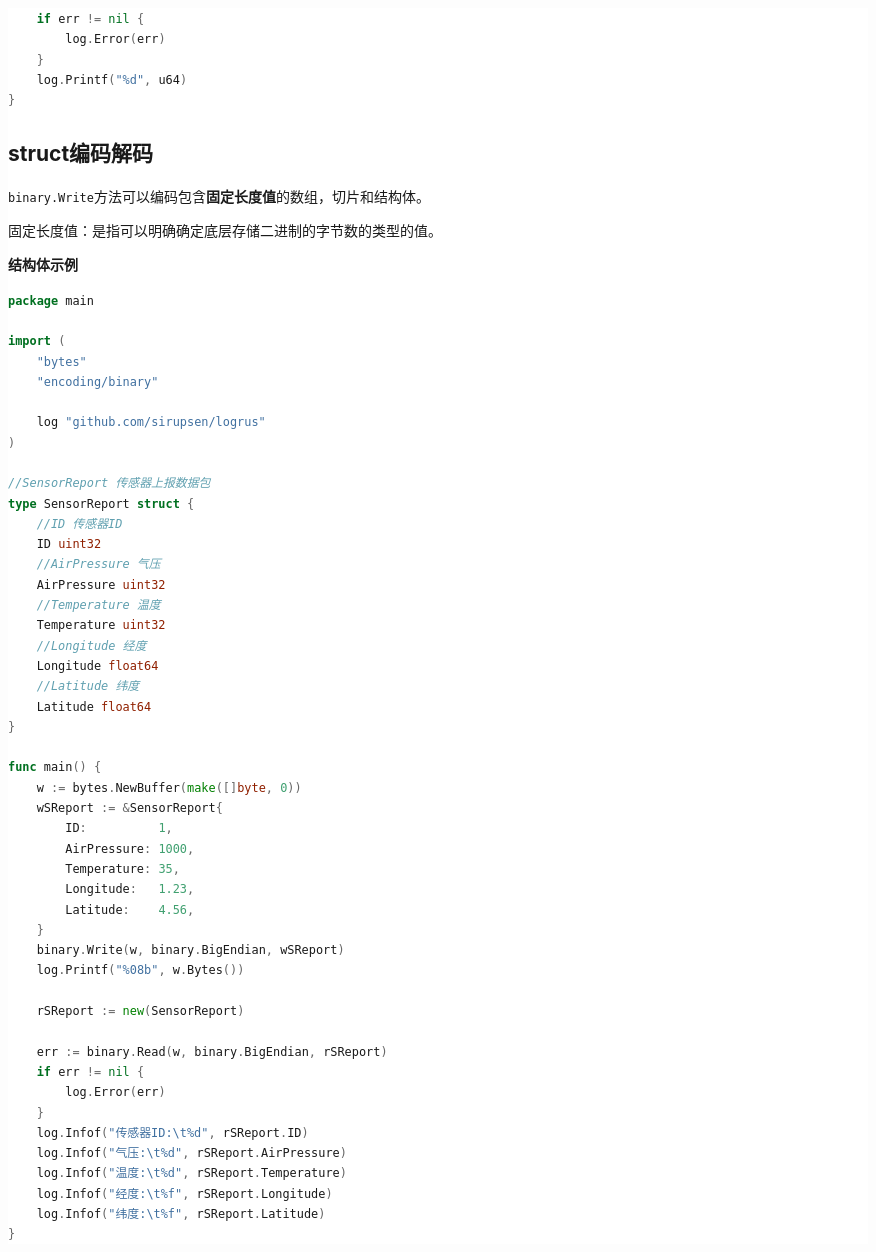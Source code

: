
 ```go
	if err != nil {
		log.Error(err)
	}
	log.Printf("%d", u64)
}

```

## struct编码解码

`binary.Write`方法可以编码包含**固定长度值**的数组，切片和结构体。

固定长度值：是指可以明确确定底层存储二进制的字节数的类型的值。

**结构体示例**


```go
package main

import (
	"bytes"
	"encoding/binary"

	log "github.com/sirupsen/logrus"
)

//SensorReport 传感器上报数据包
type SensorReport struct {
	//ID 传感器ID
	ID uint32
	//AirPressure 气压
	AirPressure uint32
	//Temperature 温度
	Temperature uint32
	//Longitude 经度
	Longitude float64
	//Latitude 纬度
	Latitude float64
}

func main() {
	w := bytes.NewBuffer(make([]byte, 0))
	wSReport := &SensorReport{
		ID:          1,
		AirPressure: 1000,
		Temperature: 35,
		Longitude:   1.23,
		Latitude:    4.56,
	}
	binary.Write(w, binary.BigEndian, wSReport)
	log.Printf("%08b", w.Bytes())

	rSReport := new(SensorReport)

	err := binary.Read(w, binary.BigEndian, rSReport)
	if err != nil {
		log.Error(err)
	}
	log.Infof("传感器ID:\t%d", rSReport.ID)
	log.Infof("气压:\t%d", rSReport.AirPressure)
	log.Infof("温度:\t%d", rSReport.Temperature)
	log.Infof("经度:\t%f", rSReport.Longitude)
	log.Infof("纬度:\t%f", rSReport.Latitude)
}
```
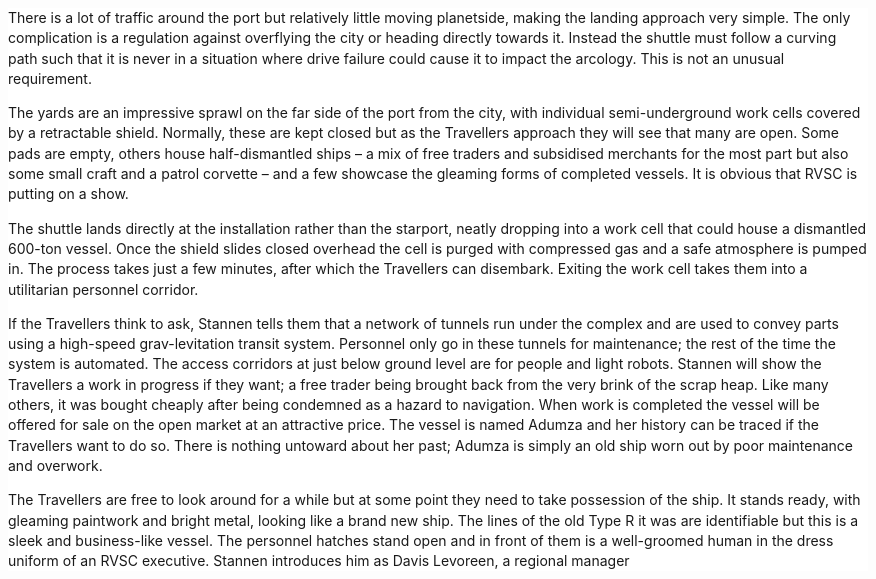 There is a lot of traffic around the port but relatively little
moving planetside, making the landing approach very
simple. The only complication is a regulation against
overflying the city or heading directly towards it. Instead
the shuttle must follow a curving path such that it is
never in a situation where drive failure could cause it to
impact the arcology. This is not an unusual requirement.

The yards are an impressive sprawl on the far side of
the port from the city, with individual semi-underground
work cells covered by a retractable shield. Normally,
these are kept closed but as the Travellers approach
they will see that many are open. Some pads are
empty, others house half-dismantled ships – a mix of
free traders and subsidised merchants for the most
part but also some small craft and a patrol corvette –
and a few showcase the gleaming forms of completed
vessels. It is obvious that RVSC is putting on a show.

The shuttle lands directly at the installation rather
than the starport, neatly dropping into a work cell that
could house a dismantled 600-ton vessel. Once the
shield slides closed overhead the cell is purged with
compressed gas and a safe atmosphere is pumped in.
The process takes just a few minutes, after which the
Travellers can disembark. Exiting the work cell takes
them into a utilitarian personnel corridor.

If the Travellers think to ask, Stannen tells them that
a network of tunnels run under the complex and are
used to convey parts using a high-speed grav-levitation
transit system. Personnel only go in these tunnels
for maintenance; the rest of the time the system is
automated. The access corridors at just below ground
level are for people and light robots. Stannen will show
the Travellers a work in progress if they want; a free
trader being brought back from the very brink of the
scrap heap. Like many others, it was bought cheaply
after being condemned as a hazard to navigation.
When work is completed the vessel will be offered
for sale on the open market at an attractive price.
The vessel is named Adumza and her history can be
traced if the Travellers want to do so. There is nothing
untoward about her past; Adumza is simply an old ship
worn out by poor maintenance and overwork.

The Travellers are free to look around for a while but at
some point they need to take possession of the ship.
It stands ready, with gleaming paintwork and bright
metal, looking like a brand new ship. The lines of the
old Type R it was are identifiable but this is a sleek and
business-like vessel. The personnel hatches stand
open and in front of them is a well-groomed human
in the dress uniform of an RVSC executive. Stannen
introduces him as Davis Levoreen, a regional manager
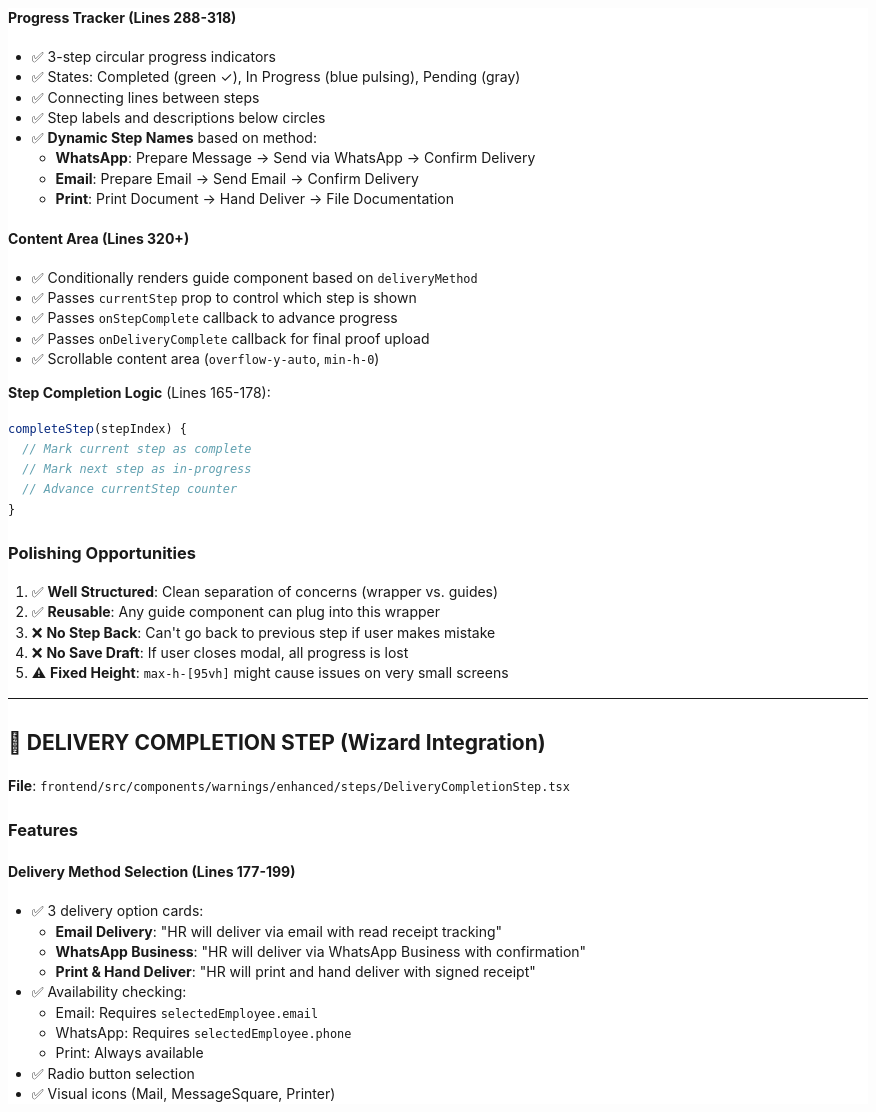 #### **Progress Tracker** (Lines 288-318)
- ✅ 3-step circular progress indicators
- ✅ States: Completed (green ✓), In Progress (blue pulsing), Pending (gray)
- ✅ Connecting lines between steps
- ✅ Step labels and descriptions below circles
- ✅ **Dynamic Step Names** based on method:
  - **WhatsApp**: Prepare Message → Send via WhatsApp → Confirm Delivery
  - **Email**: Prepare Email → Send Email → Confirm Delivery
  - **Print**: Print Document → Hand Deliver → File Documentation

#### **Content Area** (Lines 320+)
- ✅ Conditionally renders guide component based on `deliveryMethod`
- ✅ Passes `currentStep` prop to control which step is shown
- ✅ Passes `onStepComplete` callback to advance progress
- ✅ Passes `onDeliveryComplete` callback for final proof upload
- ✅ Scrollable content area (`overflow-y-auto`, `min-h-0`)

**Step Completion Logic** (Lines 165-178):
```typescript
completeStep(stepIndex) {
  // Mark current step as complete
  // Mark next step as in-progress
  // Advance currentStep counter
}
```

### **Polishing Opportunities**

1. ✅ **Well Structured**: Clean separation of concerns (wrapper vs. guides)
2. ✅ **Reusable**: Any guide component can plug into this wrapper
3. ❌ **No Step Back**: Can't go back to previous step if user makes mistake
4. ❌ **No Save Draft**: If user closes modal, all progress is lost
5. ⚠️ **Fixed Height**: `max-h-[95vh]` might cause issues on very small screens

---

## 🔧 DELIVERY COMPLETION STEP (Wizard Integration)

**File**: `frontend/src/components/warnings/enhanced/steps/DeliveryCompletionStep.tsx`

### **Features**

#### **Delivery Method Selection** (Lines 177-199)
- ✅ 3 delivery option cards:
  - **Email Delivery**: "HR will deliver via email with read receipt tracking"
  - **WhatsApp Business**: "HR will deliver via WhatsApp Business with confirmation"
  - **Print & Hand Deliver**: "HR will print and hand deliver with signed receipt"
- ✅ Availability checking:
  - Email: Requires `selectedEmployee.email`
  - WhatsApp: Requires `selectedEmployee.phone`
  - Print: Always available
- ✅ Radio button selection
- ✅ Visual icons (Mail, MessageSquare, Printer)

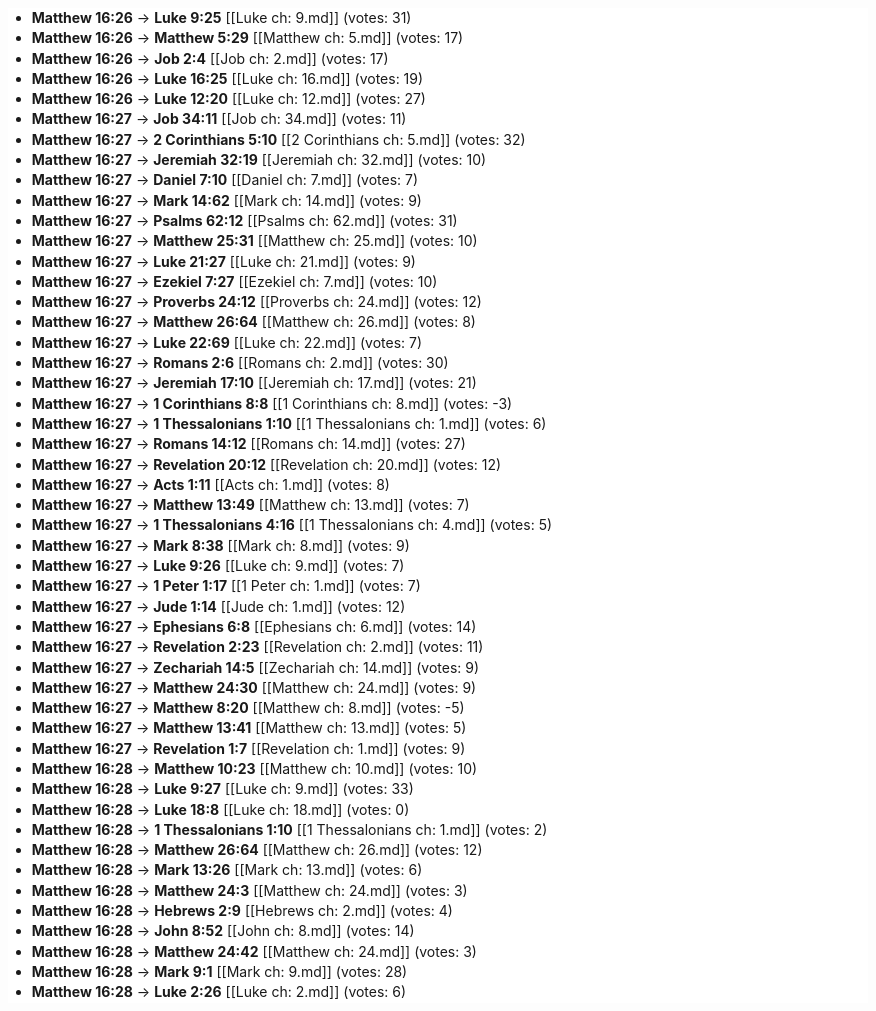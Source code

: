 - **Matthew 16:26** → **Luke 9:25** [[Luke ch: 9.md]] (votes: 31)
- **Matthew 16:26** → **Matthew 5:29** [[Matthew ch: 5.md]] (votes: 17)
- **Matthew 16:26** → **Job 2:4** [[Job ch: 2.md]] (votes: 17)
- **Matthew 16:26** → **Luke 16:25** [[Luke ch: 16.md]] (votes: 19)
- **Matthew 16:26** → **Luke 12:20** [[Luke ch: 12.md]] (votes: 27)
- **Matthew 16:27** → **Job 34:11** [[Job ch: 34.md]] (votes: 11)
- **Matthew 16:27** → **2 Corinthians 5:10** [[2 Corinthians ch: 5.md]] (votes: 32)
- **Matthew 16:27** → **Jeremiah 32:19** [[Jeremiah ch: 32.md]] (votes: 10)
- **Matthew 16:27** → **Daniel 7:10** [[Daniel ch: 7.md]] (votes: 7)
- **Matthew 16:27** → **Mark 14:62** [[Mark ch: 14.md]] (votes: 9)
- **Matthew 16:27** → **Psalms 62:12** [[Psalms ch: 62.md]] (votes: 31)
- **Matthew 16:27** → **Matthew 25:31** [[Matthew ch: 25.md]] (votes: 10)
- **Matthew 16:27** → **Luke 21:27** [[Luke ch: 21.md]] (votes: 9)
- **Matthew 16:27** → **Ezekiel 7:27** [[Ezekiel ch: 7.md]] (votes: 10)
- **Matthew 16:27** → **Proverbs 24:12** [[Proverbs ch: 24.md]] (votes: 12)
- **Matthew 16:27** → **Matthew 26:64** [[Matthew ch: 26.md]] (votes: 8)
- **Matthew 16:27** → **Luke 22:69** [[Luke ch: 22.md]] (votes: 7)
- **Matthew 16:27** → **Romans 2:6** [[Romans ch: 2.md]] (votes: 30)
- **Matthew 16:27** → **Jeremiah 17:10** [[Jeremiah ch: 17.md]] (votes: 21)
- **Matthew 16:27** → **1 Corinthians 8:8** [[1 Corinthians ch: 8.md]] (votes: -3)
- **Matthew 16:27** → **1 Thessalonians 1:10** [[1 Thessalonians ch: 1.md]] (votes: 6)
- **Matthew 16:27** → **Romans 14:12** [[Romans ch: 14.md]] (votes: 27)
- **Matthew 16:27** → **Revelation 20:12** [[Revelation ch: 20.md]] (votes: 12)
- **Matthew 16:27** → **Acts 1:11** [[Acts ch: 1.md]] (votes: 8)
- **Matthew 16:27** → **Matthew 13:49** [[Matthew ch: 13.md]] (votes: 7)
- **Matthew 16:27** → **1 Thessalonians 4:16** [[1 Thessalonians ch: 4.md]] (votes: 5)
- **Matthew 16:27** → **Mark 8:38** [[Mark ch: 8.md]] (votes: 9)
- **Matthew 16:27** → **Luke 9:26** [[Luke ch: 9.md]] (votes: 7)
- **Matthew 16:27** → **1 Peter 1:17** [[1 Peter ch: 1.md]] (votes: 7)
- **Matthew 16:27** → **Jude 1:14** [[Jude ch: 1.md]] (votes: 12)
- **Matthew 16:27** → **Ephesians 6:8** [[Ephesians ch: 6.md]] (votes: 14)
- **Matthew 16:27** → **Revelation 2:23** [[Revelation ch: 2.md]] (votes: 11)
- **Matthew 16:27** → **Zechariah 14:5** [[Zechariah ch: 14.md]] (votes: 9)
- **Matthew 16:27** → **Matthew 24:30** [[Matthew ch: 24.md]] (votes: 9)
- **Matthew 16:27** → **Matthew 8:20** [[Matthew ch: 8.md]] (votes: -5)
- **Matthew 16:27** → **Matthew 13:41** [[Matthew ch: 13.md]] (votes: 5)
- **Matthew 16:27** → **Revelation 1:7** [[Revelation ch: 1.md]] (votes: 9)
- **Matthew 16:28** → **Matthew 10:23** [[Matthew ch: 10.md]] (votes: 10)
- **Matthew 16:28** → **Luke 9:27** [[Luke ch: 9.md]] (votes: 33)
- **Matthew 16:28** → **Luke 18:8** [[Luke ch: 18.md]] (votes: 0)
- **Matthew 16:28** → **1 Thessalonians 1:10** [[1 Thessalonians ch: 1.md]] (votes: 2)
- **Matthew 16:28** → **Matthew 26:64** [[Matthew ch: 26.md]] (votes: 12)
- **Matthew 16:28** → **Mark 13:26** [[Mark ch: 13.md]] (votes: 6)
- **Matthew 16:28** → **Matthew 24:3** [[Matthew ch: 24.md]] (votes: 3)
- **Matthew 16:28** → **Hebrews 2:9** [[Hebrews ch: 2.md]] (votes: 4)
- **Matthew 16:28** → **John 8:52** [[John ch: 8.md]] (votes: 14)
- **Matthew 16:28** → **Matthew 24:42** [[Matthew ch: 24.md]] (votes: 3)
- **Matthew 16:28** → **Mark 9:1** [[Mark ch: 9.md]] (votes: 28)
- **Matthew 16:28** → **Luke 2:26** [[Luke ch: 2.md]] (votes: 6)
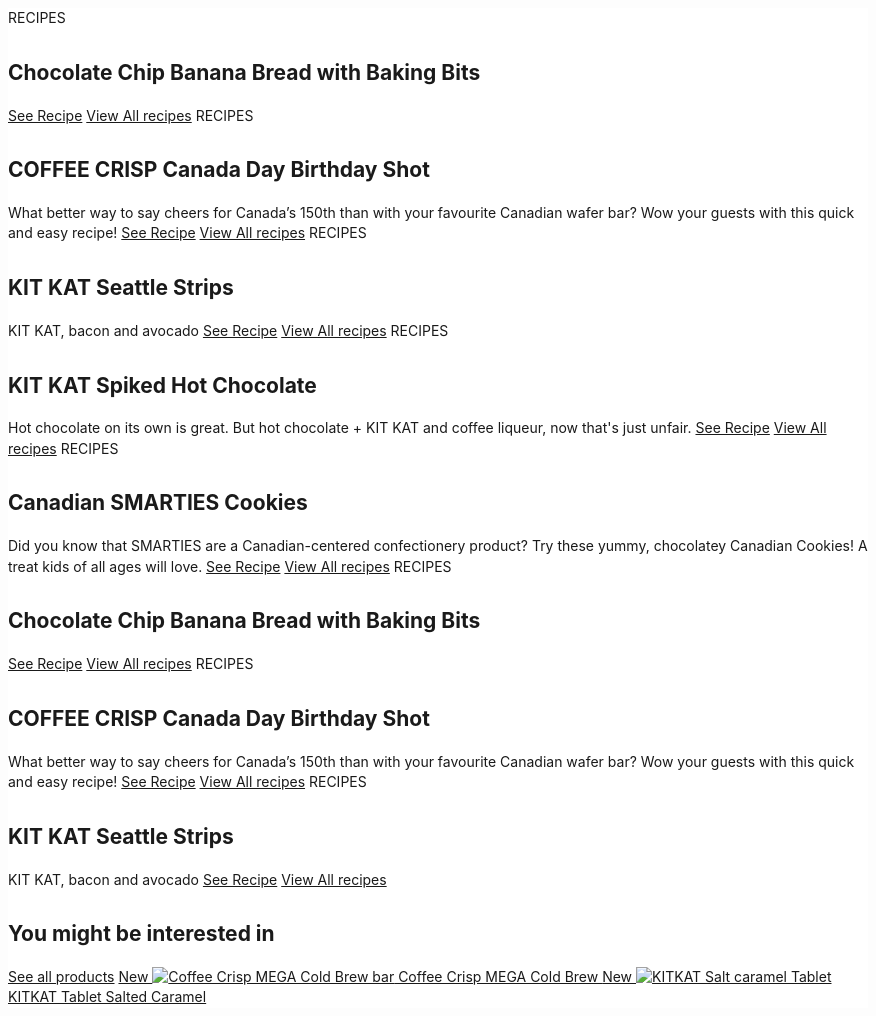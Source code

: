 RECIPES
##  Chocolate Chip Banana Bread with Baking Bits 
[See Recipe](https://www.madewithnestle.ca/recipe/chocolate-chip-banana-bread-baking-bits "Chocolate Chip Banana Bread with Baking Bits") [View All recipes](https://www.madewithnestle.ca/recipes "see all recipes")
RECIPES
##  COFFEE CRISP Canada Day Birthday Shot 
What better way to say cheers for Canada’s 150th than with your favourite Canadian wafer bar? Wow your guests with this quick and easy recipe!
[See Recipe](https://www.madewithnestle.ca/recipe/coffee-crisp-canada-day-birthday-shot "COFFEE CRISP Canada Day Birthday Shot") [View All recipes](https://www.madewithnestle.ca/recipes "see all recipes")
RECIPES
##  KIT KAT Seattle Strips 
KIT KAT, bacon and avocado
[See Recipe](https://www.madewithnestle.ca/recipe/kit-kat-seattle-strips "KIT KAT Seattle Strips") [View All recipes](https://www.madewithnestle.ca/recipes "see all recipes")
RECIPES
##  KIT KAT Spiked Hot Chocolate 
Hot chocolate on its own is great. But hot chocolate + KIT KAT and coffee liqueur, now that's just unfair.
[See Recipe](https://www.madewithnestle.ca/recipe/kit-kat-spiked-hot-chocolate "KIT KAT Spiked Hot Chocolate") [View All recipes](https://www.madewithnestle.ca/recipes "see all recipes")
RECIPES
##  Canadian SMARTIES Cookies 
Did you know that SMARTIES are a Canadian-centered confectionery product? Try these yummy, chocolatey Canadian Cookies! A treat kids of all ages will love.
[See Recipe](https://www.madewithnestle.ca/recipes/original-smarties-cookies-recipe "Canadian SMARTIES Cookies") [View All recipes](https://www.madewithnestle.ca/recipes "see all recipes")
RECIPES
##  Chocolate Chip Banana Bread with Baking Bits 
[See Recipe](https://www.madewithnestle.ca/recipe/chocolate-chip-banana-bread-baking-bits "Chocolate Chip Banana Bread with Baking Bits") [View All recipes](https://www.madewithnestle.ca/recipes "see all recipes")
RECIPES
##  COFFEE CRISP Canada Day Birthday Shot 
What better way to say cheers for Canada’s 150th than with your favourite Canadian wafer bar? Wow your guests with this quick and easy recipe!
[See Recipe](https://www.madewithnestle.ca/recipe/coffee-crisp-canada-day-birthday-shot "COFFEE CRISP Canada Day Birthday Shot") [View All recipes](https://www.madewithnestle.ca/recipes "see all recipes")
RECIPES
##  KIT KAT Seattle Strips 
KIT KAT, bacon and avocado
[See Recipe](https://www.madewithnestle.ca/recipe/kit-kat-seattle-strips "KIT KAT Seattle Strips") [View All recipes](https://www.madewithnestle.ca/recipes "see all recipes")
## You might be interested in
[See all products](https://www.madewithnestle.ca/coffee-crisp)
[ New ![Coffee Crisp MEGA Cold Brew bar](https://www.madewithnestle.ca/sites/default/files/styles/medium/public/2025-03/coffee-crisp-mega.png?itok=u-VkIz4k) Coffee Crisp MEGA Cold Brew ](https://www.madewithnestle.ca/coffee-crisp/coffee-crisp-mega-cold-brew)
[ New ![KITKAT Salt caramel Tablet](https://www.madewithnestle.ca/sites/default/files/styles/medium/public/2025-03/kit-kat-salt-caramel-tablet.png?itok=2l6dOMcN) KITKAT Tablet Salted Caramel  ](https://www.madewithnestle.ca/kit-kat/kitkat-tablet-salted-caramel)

### Exercise details
In the entries above, find each line with the word "binary" and copy it.

### Task response
`binary.Write`方法可以编码包含**固定长度值**的数组，切片和结构体。
	"encoding/binary"
	binary.Write(w, binary.BigEndian, wSReport)
	err := binary.Read(w, binary.BigEndian, rSReport)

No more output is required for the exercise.